> [Aim of the task] Write out all of the entries exactly, please.

Records drawn from a dataset:
◆ ◆ ◆ ◆ ◆
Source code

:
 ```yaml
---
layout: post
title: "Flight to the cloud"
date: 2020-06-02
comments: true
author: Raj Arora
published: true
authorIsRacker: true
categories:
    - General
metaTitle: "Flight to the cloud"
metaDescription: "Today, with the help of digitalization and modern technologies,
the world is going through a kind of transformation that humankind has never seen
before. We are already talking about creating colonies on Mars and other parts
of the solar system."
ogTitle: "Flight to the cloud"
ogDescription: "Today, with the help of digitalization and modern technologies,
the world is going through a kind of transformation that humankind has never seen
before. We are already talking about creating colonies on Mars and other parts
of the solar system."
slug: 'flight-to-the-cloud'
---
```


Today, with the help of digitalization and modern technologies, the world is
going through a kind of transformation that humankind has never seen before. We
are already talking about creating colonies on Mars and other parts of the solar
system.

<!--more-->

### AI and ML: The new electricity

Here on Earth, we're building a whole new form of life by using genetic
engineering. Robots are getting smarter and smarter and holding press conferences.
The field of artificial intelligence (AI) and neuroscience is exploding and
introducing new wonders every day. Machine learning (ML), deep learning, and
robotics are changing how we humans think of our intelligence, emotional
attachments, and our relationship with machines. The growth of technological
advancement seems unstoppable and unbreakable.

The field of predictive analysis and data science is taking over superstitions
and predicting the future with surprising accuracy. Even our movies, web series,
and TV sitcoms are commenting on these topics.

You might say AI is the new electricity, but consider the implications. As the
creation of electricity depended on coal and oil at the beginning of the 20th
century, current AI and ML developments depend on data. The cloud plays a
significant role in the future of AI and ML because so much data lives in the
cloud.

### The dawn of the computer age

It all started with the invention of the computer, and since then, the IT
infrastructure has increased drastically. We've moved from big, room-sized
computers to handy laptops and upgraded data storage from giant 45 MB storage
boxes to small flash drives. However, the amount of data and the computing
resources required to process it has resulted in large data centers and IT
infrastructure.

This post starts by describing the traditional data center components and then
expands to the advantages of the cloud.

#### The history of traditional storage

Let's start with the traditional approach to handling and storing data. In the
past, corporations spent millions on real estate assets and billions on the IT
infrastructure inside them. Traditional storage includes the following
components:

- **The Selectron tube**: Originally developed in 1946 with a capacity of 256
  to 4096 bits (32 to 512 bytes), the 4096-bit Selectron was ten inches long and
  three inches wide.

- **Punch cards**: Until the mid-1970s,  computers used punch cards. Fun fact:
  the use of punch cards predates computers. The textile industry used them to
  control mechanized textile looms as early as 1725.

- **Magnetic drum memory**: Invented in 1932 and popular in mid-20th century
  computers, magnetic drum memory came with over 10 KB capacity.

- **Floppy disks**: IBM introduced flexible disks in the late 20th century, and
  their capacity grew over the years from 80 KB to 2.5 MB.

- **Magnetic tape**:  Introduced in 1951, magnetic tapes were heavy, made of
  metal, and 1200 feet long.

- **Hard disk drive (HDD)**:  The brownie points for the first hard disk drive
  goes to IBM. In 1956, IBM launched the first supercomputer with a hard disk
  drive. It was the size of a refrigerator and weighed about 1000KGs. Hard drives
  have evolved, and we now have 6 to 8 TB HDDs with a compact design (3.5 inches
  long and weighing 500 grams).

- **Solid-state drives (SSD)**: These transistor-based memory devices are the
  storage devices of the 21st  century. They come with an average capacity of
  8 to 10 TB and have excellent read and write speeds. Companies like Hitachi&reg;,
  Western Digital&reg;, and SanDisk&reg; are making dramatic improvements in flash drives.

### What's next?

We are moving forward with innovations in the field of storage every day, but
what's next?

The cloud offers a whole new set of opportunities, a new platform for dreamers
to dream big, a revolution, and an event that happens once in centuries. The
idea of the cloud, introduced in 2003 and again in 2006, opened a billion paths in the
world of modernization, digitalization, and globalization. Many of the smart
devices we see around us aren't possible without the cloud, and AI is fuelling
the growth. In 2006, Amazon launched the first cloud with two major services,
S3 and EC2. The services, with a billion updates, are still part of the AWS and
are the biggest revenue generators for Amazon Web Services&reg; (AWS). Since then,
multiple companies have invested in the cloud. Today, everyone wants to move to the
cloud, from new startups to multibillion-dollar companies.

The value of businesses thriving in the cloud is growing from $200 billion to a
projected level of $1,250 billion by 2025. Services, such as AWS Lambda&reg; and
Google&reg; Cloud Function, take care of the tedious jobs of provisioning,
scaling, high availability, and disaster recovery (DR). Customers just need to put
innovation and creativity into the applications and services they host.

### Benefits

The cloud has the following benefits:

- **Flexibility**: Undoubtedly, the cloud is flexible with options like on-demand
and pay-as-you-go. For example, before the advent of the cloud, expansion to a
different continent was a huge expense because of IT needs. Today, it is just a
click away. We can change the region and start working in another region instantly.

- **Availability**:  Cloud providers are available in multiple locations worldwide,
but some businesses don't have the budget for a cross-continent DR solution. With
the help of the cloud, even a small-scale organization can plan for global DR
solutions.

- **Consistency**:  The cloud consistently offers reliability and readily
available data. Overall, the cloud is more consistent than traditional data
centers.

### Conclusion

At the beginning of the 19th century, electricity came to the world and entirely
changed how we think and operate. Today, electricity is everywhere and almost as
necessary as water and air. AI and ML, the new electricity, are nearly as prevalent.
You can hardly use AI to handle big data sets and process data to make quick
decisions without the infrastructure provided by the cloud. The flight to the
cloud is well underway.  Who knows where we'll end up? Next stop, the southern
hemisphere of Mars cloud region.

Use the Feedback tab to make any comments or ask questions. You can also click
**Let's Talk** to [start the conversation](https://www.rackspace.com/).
◆ ◆ ◆ ◆ ◆
> [Expected answer]
Source code

:
 ```yaml
---
layout: post
title: "Flight to the cloud"
date: 2020-06-02
comments: true
author: Raj Arora
published: true
authorIsRacker: true
categories:
    - General
metaTitle: "Flight to the cloud"
metaDescription: "Today, with the help of digitalization and modern technologies,
the world is going through a kind of transformation that humankind has never seen
before. We are already talking about creating colonies on Mars and other parts
of the solar system."
ogTitle: "Flight to the cloud"
ogDescription: "Today, with the help of digitalization and modern technologies,
the world is going through a kind of transformation that humankind has never seen
before. We are already talking about creating colonies on Mars and other parts
of the solar system."
slug: 'flight-to-the-cloud'
---
```


Today, with the help of digitalization and modern technologies, the world is
going through a kind of transformation that humankind has never seen before. We
are already talking about creating colonies on Mars and other parts of the solar
system.

<!--more-->

### AI and ML: The new electricity

Here on Earth, we're building a whole new form of life by using genetic
engineering. Robots are getting smarter and smarter and holding press conferences.
The field of artificial intelligence (AI) and neuroscience is exploding and
introducing new wonders every day. Machine learning (ML), deep learning, and
robotics are changing how we humans think of our intelligence, emotional
attachments, and our relationship with machines. The growth of technological
advancement seems unstoppable and unbreakable.

The field of predictive analysis and data science is taking over superstitions
and predicting the future with surprising accuracy. Even our movies, web series,
and TV sitcoms are commenting on these topics.

You might say AI is the new electricity, but consider the implications. As the
creation of electricity depended on coal and oil at the beginning of the 20th
century, current AI and ML developments depend on data. The cloud plays a
significant role in the future of AI and ML because so much data lives in the
cloud.

### The dawn of the computer age

It all started with the invention of the computer, and since then, the IT
infrastructure has increased drastically. We've moved from big, room-sized
computers to handy laptops and upgraded data storage from giant 45 MB storage
boxes to small flash drives. However, the amount of data and the computing
resources required to process it has resulted in large data centers and IT
infrastructure.

This post starts by describing the traditional data center components and then
expands to the advantages of the cloud.

#### The history of traditional storage

Let's start with the traditional approach to handling and storing data. In the
past, corporations spent millions on real estate assets and billions on the IT
infrastructure inside them. Traditional storage includes the following
components:

- **The Selectron tube**: Originally developed in 1946 with a capacity of 256
  to 4096 bits (32 to 512 bytes), the 4096-bit Selectron was ten inches long and
  three inches wide.

- **Punch cards**: Until the mid-1970s,  computers used punch cards. Fun fact:
  the use of punch cards predates computers. The textile industry used them to
  control mechanized textile looms as early as 1725.

- **Magnetic drum memory**: Invented in 1932 and popular in mid-20th century
  computers, magnetic drum memory came with over 10 KB capacity.

- **Floppy disks**: IBM introduced flexible disks in the late 20th century, and
  their capacity grew over the years from 80 KB to 2.5 MB.

- **Magnetic tape**:  Introduced in 1951, magnetic tapes were heavy, made of
  metal, and 1200 feet long.

- **Hard disk drive (HDD)**:  The brownie points for the first hard disk drive
  goes to IBM. In 1956, IBM launched the first supercomputer with a hard disk
  drive. It was the size of a refrigerator and weighed about 1000KGs. Hard drives
  have evolved, and we now have 6 to 8 TB HDDs with a compact design (3.5 inches
  long and weighing 500 grams).

- **Solid-state drives (SSD)**: These transistor-based memory devices are the
  storage devices of the 21st  century. They come with an average capacity of
  8 to 10 TB and have excellent read and write speeds. Companies like Hitachi&reg;,
  Western Digital&reg;, and SanDisk&reg; are making dramatic improvements in flash drives.

### What's next?

We are moving forward with innovations in the field of storage every day, but
what's next?

The cloud offers a whole new set of opportunities, a new platform for dreamers
to dream big, a revolution, and an event that happens once in centuries. The
idea of the cloud, introduced in 2003 and again in 2006, opened a billion paths in the
world of modernization, digitalization, and globalization. Many of the smart
devices we see around us aren't possible without the cloud, and AI is fuelling
the growth. In 2006, Amazon launched the first cloud with two major services,
S3 and EC2. The services, with a billion updates, are still part of the AWS and
are the biggest revenue generators for Amazon Web Services&reg; (AWS). Since then,
multiple companies have invested in the cloud. Today, everyone wants to move to the
cloud, from new startups to multibillion-dollar companies.

The value of businesses thriving in the cloud is growing from $200 billion to a
projected level of $1,250 billion by 2025. Services, such as AWS Lambda&reg; and
Google&reg; Cloud Function, take care of the tedious jobs of provisioning,
scaling, high availability, and disaster recovery (DR). Customers just need to put
innovation and creativity into the applications and services they host.

### Benefits

The cloud has the following benefits:

- **Flexibility**: Undoubtedly, the cloud is flexible with options like on-demand
and pay-as-you-go. For example, before the advent of the cloud, expansion to a
different continent was a huge expense because of IT needs. Today, it is just a
click away. We can change the region and start working in another region instantly.

- **Availability**:  Cloud providers are available in multiple locations worldwide,
but some businesses don't have the budget for a cross-continent DR solution. With
the help of the cloud, even a small-scale organization can plan for global DR
solutions.

- **Consistency**:  The cloud consistently offers reliability and readily
available data. Overall, the cloud is more consistent than traditional data
centers.

### Conclusion

At the beginning of the 19th century, electricity came to the world and entirely
changed how we think and operate. Today, electricity is everywhere and almost as
necessary as water and air. AI and ML, the new electricity, are nearly as prevalent.
You can hardly use AI to handle big data sets and process data to make quick
decisions without the infrastructure provided by the cloud. The flight to the
cloud is well underway.  Who knows where we'll end up? Next stop, the southern
hemisphere of Mars cloud region.

Use the Feedback tab to make any comments or ask questions. You can also click
**Let's Talk** to [start the conversation](https://www.rackspace.com/).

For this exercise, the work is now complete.